休憩になるたびに汗を拭いて、制汗剤を塗り、扇風機の前のベストポジションをみんなで奪い合う。塗ると塗らないとでは涼しさが大違いで、辛い練習の合間に精神的にも身体的にも回復するための貴重なポーションだった。

ところが、そうして時々涼んでいても、練習を終える頃には練習着も髪の毛も雨に打たれたのかと思うほどビッショビショになっている。キャミソールはおろか、下着もビショビショだ。
でも一番最悪なのは匂いだった。とにかく臭い。汗臭い。時間が経てばたつほど臭い。
普段は柔軟剤のいい匂いのするあの子も、整った輪郭に汗を滴らせる美少女なあの子も、みーんなしっかり汗臭い。
汗臭過ぎて脱いだ服はビニール袋に密閉して持って帰ったり、帰る前に水でじゃぶじゃぶ洗ってみたり、各々工夫を凝らしていた。

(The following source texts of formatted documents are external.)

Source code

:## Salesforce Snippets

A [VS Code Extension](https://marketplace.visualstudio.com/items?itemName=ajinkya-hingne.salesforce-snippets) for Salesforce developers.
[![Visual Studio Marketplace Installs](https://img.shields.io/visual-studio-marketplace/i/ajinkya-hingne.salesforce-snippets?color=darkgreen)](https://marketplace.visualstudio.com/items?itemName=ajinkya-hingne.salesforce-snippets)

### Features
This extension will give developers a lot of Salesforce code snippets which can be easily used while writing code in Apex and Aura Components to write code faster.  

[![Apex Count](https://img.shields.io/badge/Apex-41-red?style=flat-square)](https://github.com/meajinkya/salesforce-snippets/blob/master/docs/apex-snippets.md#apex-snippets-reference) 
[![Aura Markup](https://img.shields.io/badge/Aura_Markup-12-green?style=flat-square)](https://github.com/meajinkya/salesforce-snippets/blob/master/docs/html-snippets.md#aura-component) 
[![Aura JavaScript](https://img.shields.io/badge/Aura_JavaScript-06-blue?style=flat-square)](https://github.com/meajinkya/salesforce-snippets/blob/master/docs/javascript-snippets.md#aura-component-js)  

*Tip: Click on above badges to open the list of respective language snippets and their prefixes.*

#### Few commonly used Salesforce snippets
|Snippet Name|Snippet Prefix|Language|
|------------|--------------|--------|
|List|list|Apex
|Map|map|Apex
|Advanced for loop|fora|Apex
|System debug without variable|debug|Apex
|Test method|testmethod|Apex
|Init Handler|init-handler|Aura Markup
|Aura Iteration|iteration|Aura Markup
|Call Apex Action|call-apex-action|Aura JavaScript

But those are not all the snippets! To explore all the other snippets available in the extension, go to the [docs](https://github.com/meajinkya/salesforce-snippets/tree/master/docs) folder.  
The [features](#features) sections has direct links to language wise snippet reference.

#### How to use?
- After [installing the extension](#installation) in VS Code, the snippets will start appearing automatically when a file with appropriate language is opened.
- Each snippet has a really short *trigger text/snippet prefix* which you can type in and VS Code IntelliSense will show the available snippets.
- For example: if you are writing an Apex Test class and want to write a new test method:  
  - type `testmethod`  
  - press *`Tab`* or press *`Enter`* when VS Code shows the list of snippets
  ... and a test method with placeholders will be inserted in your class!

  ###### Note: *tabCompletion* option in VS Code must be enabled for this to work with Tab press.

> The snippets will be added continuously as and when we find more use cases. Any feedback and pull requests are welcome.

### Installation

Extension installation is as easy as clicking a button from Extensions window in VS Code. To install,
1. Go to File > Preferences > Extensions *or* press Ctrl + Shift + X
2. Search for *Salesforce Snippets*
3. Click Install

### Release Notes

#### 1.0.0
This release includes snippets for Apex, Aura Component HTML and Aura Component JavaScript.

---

ラズベリー、シトラス、石鹸。練習後に感じるみんなの「自分の香り」

しかし、服は着替えられても、体は依然汗臭い。
なので着替る時は、まず汗拭きシートで身体中を拭き、そのあと首、胸元、脇、腕、足…と全身に制汗剤を塗りたくる。そして時にはその上からスプレーも体にまき散らして、ようやく汗の匂いからしばらく解放されるのだ。
ここまですると帰宅前の反省会の時には、練習中の汗の匂いが嘘のように、そこかしこから色んないい匂いがする。

「シトラスの匂い」は○○ちゃん、ちょっとお高い「ラズベリーの匂い」は○○先輩。
そんな風にそれぞれ「自分の香り」みたいなものがなんとなく決まっていた。
甘くて華やかな匂いはカースト上位の子たちの専売特許で、被らないように、残ったものから自分に「相応しい匂い」を選ぶ。そんな暗黙の了解があった。
私は「石鹸の匂い」だった。
別の匂いを使ってみたいと思ったことがあったけれど、結局ずっと「無難で清楚な石鹸」のままだった気がする。
今となってはどの匂いが使いたかったのかも思い出せない。

当時、自分のキャラクターからはみ出し、変に思われることが怖かった

あの頃、そういうちょっとした物に自分のキャラクター付けがあって、そこからはみ出して、みんなに変だとか、調子に乗っているとか思われるのが怖かった。
もしかしたら、シトラスのあの子も本当は別に好きな匂いがあったのかな、と今になって思う。

成人するとあんなに汗だくになることもなくなり、液体の制汗剤は全く使わなくなってしまった。
もうあの頃のように早く走れないし、あんなに高く跳ぶこともできない。

でも今なら好きな匂いを迷わずに選べる。
気分で使い分けることだってできる。
そう思うと、大人になるのも悪くない。

残念ながらCMみたいな甘酸っぱい青春ではなかったけれど、酸っぱい汗の匂いと優しい石鹸の匂いに包まれたあの頃の私を、また時々思い出してあげようと思う。